On peut considérer Sôseki comme le premier écrivain du Japon contemporain. Angliciste, ayant vécu à Londres, succédé à Lafcadio Hearn à la chaire de littérature anglaise de l’université de Tokyo (la nouvelle capitale), citant volontiers Mary Shelley, George Meredith ou Oscar Wilde, il est à la tête d’une œuvre diverse et vaste, reconnue de son vivant même : son roman Je suis un chat, écrit en 1905-1906, connut un succès exceptionnel. Lui avait tendance à se considérer avant tout comme un poète, auteur de haïkus admirés. C’était aussi un très bon peintre.

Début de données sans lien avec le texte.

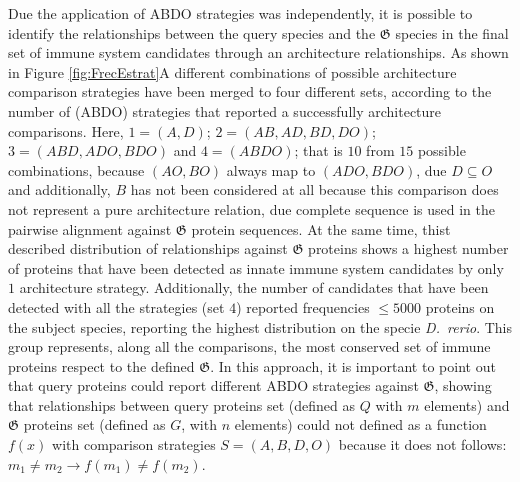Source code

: \documentclass[11pt]{article}
\begin{document}
Due the application of ABDO strategies was independently, it is possible to 
identify the relationships between the query species and the 
$\boldsymbol{\mathfrak{G}}$ species in the final set of immune system 
candidates through an architecture relationships. As shown in Figure 
\ref{fig:FrecEstrat}A different combinations of possible architecture 
comparison strategies have been merged to four different sets, according to the 
number of (ABDO) strategies that reported a successfully architecture 
comparisons. Here, $1 = (A, D)$; $2 = (AB, AD, BD, DO)$; $3 = (ABD, ADO, BDO)$ 
and $4 = (ABDO)$; that is $10$ from $15$ possible combinations, because $(AO, 
BO)$ always map to $(ADO, BDO)$, due $D \subseteq O$ and additionally, $B$ has 
not been considered at all because this comparison does not represent a pure 
architecture relation, due complete sequence is used in the pairwise alignment 
against $\boldsymbol{\mathfrak{G}}$ protein sequences. At the same time, 
thist described distribution of relationships against 
$\boldsymbol{\mathfrak{G}}$ proteins shows a highest number of proteins that 
have been detected as innate immune system candidates by only $1$ architecture 
strategy. Additionally, the number of candidates that have been detected with 
all the strategies (set $4$) reported frequencies $\leq 5000$ proteins on the 
subject species, reporting the highest distribution on the specie \textit{D.\ 
rerio}. This group represents, along all the comparisons, the most conserved 
set of immune proteins respect to the defined $\boldsymbol{\mathfrak{G}}$. In 
this approach, it is important to point out that query proteins could report 
different ABDO strategies against $\boldsymbol{\mathfrak{G}}$, showing that 
relationships between query proteins set (defined as $Q$ with $m$ elements) and 
$\boldsymbol{\mathfrak{G}}$ proteins set (defined as $G$, with $n$ elements) 
could not defined as a function $f(x)$ with comparison strategies $S= (A, B, D, 
O)$ because it does not follows: $m_1 \ne m_2 \rightarrow f(m_1) \ne f(m_2)$.
\end{document}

On comprend mieux maintenant la singularité d’Oreiller d’herbe ou Le voyage poétique, paru en 1906, qui est un peu la quintessence de l’art de Sôseki. C’est un roman où il ne se passe pas grand-chose : un jeune homme de 30 ans, à la fois poète et peintre, cultivé, part un jour de Tokyo à pied, s’aventurant sur des sentiers de montagne, "en quête d’impassibilité". Dans une maison de thé, une vieille femme l’aiguille vers Nakoi, une station thermale déserte - on est au printemps 1905, en pleine guerre russo-japonaise - où seule est ouverte l’auberge Shioda. Le narrateur s’y installe, fait la connaissance du propriétaire, un vieux veuf collectionneur, de sa fille, Nami, "la femme au chignon en éventail", décrite par tous comme "dérangée", et des moines du temple zen voisin Kankaiji dont l’un des plus jeunes, Kyuîchi, partira pour la guerre, en train. Retour au "monde réel, celui où l’on voit des trains". Entre le héros et Nami, un peu de séduction, quelques joutes verbales, rien de plus. Mais, à la fin, il sera en mesure de faire son portrait.
A un moment, au cours d’une des nombreuses digressions "théoriques" du livre, également truffé de nombreux poèmes et haïkus, l’écrivain explique que, dans un roman, l’intrigue n’a aucune importance, et qu’on peut le lire sans aucun ordre logique. Non sans humour, il songeait sans doute à son propre roman, cet Oreiller d’herbe sur quoi reposer sa tête lorsque le monde alentour se fait trop agressif. Quant à l’histoire, pas de souci : elle est retracée par 28 peintures d’artistes différents, toutes superbes, qui scandent le récit. Aucune, en revanche de Natsume Kinnosuke, le vrai nom de Sôseki. Dommage. J.-C. P.